Il a réitéré fin janvier ces accusations devant les juges. Le gouvernement djiboutien a qualifié ces accusations de « mensongères ».

Deux juges d’instruction et un magistrat du parquet de Paris sont partis vendredi à Djibouti dans le cadre de l’enquête sur la mort du magistrat français.

Ils doivent interroger sur place différentes personnes concernant les conditions exactes de la mort de Bernard Borrel, conseiller du ministre de la Justice djiboutien, dont le corps calciné a été retrouvé le 19 octobre 1995 à proximité de la ville de Djibouti.

Par ailleurs, l’avocat de l’ancien ministre de la Justice djiboutien, Moumin Bahdon Farah, s’est plaint lundi des conditions dans lesquelles les deux magistrats français présents à Djibouti ont convoqué son client, qui avait manifesté le souhait d’être entendu comme témoin dans cette affaire.

Dans un communiqué adressé à l’AFP, Me Roger Vincent Calatayud souligne que les juges français Le Loire et Moracchini ont délivré une convocation à M. Moumin Bahdon Farah pour le 7 mars afin de l’entendre à Djibouti « hors de la présence de son conseil ».

L’avocat de l’ancien ministre djiboutien a précisé avoir écrit aux magistrats français pour leur demander de recevoir la déposition de son client à Paris « afin d’éviter tous incidents et pressions ».
Celui-ci « devait développer des arguments en faveur de la thèse de l’assassinat » de Bernard Borrel, précise le communiqué.

Me Calatayud s’insurge « contre de telles méthodes de procédure dans le cadre d’un dossier pénal d’une telle sensibilité » et précise que son client « ne peut plus correspondre librement (…) puisque toutes les lignes téléphoniques et Internet ont été placées sur système d’interception ».

______________________________________

Notes de l’ARDHD

1 – Refus de visa aux avocats de la partie civile.
Lors d’une réunion qui s’est tenue le 8 novembe 1999 au Ministère français de la Coopération, M. Thornary, conseiller du Ministre avait affirmé avoir reçu toutes les assurances du Gouvernement djiboutien, concernant la délivrance de visa pour les avocats français souhaitant se rendre à Djibouti.
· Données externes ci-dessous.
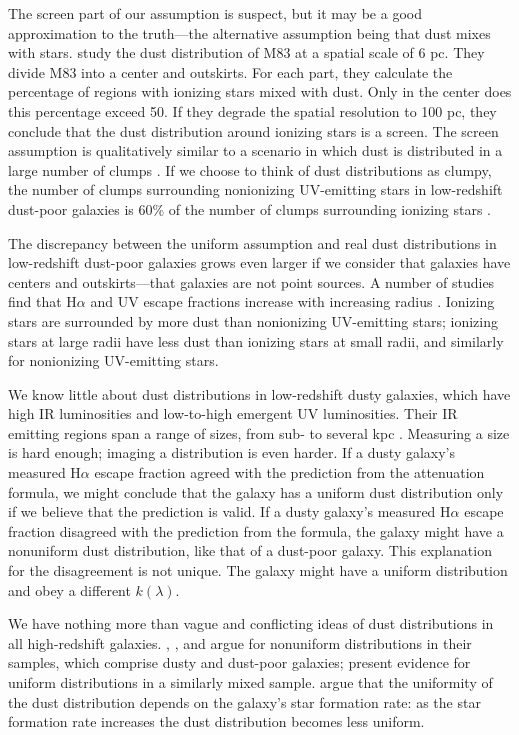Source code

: \documentclass[preprint]{aastex}
\begin{document}
The screen part of our assumption is suspect, but it may be a
good approximation to the truth---the alternative assumption being that dust
mixes with stars.  \citet{liu13} study the dust distribution of M83 at a
spatial scale of 6 pc.  They divide M83 into a center and outskirts.  For each
part, they calculate the percentage of regions with ionizing stars mixed with
dust.  Only in the center does this percentage exceed 50.  If they degrade the
spatial resolution to 100 pc, they conclude that the dust distribution around
ionizing stars is a screen.  The screen assumption is qualitatively similar to
a scenario in which dust is distributed in a large number of clumps
\citep{calzetti94}.  If we choose to think of dust distributions as clumpy, the
number of clumps surrounding nonionizing UV-emitting stars in low-redshift
dust-poor galaxies is 60\% of the number of clumps surrounding ionizing stars
\citep{calzetti97a}.

The discrepancy between the uniform assumption and real dust
distributions in low-redshift dust-poor galaxies grows even larger if we
consider that galaxies have centers and outskirts---that galaxies are not
point sources.  A number of studies find
that H$\alpha$ and UV escape fractions increase with increasing radius
\citep{boissier04,prescott07,munoz09}.  Ionizing stars are surrounded by more
dust than nonionizing UV-emitting stars; ionizing stars
at large radii have less dust than ionizing stars at small radii, and similarly
for nonionizing UV-emitting stars.

We know little about dust distributions in low-redshift dusty galaxies, which
have high IR luminosities and low-to-high emergent UV luminosities.  Their
IR emitting regions span a range of sizes, from sub- to several kpc
\citep{diaz10}.  Measuring a size is hard enough; imaging a distribution is
even harder.  If a dusty galaxy's measured H$\alpha$ escape fraction agreed with
the prediction from the \citet{calzetti00} attenuation formula, we might
conclude that the galaxy has a uniform dust distribution only if we believe
that the prediction is valid.  If a dusty galaxy's measured H$\alpha$
escape fraction disagreed with the prediction from the \citet{calzetti00}
formula, the galaxy might have a nonuniform dust distribution, like that of a
dust-poor galaxy.  This explanation for the disagreement is not unique.  The
galaxy might have a uniform distribution and obey a different $k(\lambda)$.

We have nothing more than vague and conflicting ideas of dust distributions in
all high-redshift galaxies.  \citet{onodera10}, \citet{kashino13}, and 
\citet{price13} argue for nonuniform distributions in their samples, which
comprise dusty and dust-poor galaxies; \citet{erb06} present evidence for
uniform distributions in a similarly mixed sample.  \citet{reddy15} argue
that the uniformity of the dust distribution depends on the galaxy's
star formation rate: as the star formation rate increases the dust distribution
becomes less uniform.
\end{document}
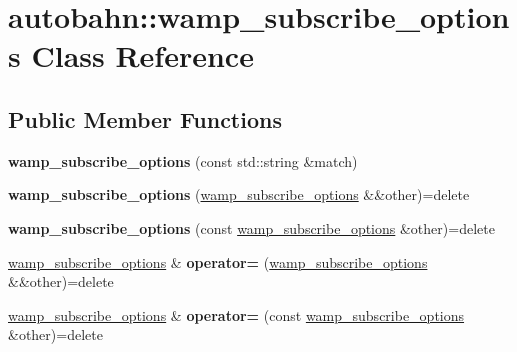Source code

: \hypertarget{classautobahn_1_1wamp__subscribe__options}{}\section{autobahn\+:\+:wamp\+\_\+subscribe\+\_\+options Class Reference}
\label{classautobahn_1_1wamp__subscribe__options}
\subsection*{Public Member Functions}
\begin{DoxyCompactItemize}
\item 
{\bfseries wamp\+\_\+subscribe\+\_\+options} (const std\+::string \&match)\hypertarget{classautobahn_1_1wamp__subscribe__options_a324546b09f30ce60c5bfdc2524ca1ac8}{}\label{classautobahn_1_1wamp__subscribe__options_a324546b09f30ce60c5bfdc2524ca1ac8}

\item 
{\bfseries wamp\+\_\+subscribe\+\_\+options} (\hyperlink{classautobahn_1_1wamp__subscribe__options}{wamp\+\_\+subscribe\+\_\+options} \&\&other)=delete\hypertarget{classautobahn_1_1wamp__subscribe__options_a6c645bc68e51bed7989bf6e0e5563cd9}{}\label{classautobahn_1_1wamp__subscribe__options_a6c645bc68e51bed7989bf6e0e5563cd9}

\item 
{\bfseries wamp\+\_\+subscribe\+\_\+options} (const \hyperlink{classautobahn_1_1wamp__subscribe__options}{wamp\+\_\+subscribe\+\_\+options} \&other)=delete\hypertarget{classautobahn_1_1wamp__subscribe__options_affed2224622ebef12a9a2f1f7c3a498f}{}\label{classautobahn_1_1wamp__subscribe__options_affed2224622ebef12a9a2f1f7c3a498f}

\item 
\hyperlink{classautobahn_1_1wamp__subscribe__options}{wamp\+\_\+subscribe\+\_\+options} \& {\bfseries operator=} (\hyperlink{classautobahn_1_1wamp__subscribe__options}{wamp\+\_\+subscribe\+\_\+options} \&\&other)=delete\hypertarget{classautobahn_1_1wamp__subscribe__options_aaa417a499a8a374142aebc1d3bbd0801}{}\label{classautobahn_1_1wamp__subscribe__options_aaa417a499a8a374142aebc1d3bbd0801}

\item 
\hyperlink{classautobahn_1_1wamp__subscribe__options}{wamp\+\_\+subscribe\+\_\+options} \& {\bfseries operator=} (const \hyperlink{classautobahn_1_1wamp__subscribe__options}{wamp\+\_\+subscribe\+\_\+options} \&other)=delete\hypertarget{classautobahn_1_1wamp__subscribe__options_a7a5b999116f6544ef5f0037d39d1a703}{}\label{classautobahn_1_1wamp__subscribe__options_a7a5b999116f6544ef5f0037d39d1a703}


\end{DoxyCompactItemize}
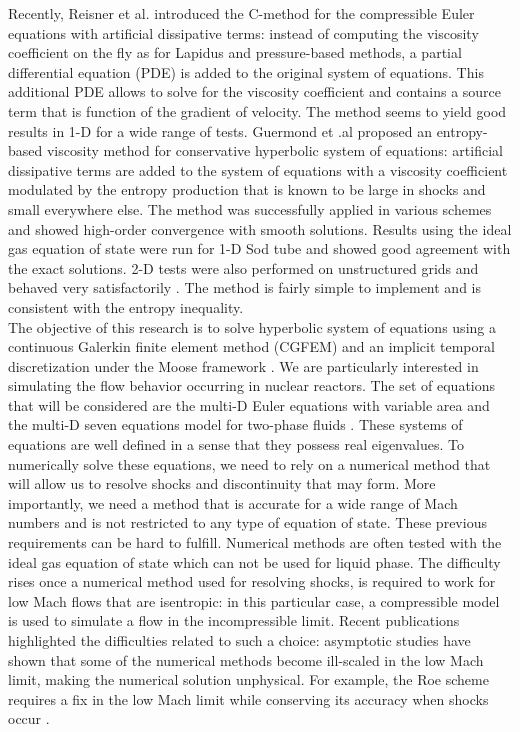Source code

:Recently, Reisner et al. \cite{Reisner} introduced the C-method for the compressible Euler equations with artificial dissipative terms: instead of computing the viscosity coefficient on the fly as for Lapidus and pressure-based methods, a partial differential equation (PDE) is added to the original system of equations. This additional PDE allows to solve for the viscosity coefficient and contains a source term that is function of the gradient of velocity. The method seems to yield good results in 1-D for a wide range of tests. 
Guermond et .al \cite{jlg1, jlg2, jlg3} proposed an entropy-based viscosity method for conservative hyperbolic system of equations: artificial dissipative terms are added to the system of equations with a viscosity coefficient modulated by the entropy production that is known to be large in shocks and small everywhere else. The method was successfully applied in various schemes \cite{jlg2, jlg3, valentin} and showed high-order convergence with smooth solutions. Results using the ideal gas equation of state were run for 1-D Sod tube and showed good agreement with the exact solutions. 2-D tests were also performed on unstructured grids and behaved very satisfactorily \cite{valentin}. The method is fairly simple to implement and is consistent with the entropy inequality.\\
The objective of this research is to solve hyperbolic system of equations using a continuous Galerkin finite element method (CGFEM) and an implicit temporal discretization under the Moose framework \cite{Moose}. We are particularly interested in simulating the flow behavior occurring in nuclear reactors. The set of equations that will be considered are the multi-D Euler equations with variable area \cite{Toro} and the multi-D seven equations model for two-phase fluids \cite{SEM}. These systems of equations are well defined in a sense that they possess real eigenvalues. To numerically solve these equations, we need to rely on a numerical method that will allow us to resolve shocks and discontinuity that may form. More importantly, we need a method that is accurate for a wide range of Mach numbers and is not restricted to any type of equation of state. These previous requirements can be hard to fulfill. Numerical methods are often tested with the ideal gas equation of state which can not be used for liquid phase. The difficulty rises once a numerical method used for resolving shocks, is required to work for low Mach flows that are isentropic: in this particular case, a compressible model is used to simulate a flow in the incompressible limit. Recent publications \cite{LowMach1, LowMach2} highlighted the difficulties related to such a choice: asymptotic studies have shown that some of the numerical methods become ill-scaled in the low Mach limit, making the numerical solution unphysical. For example, the Roe scheme requires a fix in the low Mach limit while conserving its accuracy when shocks occur \cite{Roe}. \\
Il avait ajouté, à notre plus grande indignation, que seuls Mes Montebourg et Calatayud n’étaient pas concernés par cette mesure.

La délivrance de visas pour les avocats français souhaitant se rendre à Djibouti fait partie des termes de la convention franco-djiboutienne d’assistance judiciaire toujours en vigueur à ce jour.

Le refus de visa pour les avocats de Mme BORREL est donc contraire au Droit et aux accords signés.

Nous attendons la réaction de la France et celle de Monsieur Thornary qui a peut-être été abusé par ses homologues djiboutiens ?

2 – Restriction des libertés
Lors de la signature des accords de Paix de Paris le 7 février, il avait été clairement stipulé que ces accords prévoyaient le retour progressif à la démocratie. Or depuis, nous assistons à des restrictions des libertés individuelles :
interruption des lignes téléphoniques et des accès Internet des opposants, condamnation à des peines lourdes sur dossier vide, mise sur écoute de toutes les personnalités, etc.. Nous ne pouvons que constater que M. Guelleh conduit son régime dans le sens opposé à celui qui avait été annoncé.

A force de décevoir le peuple et l’opinion internationale, il prend des risques : ses soutiens inconditionnels au sein de la République française vont-ils pouvoir continuer à le protéger indéfiniment ?

3 – Suspicions légitimes sur les objectifs réels de la mission des juges LE LOIRE et MORACCHINI
Depuis plusieurs semaines, nous nous faisons l’écho des doutes sur la mission des deux juges et sur leur réelle volonté d’élu(ci)der l’affaire BORREL. Leur déplacement à Djibouti avec le procureur adjoint avait fait naître de nouveaux espoirs… bien vite déçus par leur première décision : ils ont commencé leur mission en se concentrant sur la famille d’Alhoumekani et non sur les témoins possibles. Nous avions lancé une alerte dès dimanche matin à ce sujet. Tous les membres de la famille Alhoumekani ont été interrogés dans un climat de courtoisie, mais la vérité aurait-elle une chance d’éclater si les juges devaient passer dix jours à cerner la personnalité du témoin ?

Le mécanisme d’étouffement dont nous parlions dans nos précédentes éditions semble toujours en marche.

Nous espérons encore que les juges poursuivront leur mission en interrogeant tous les témoins « possibles » dans cette affaire.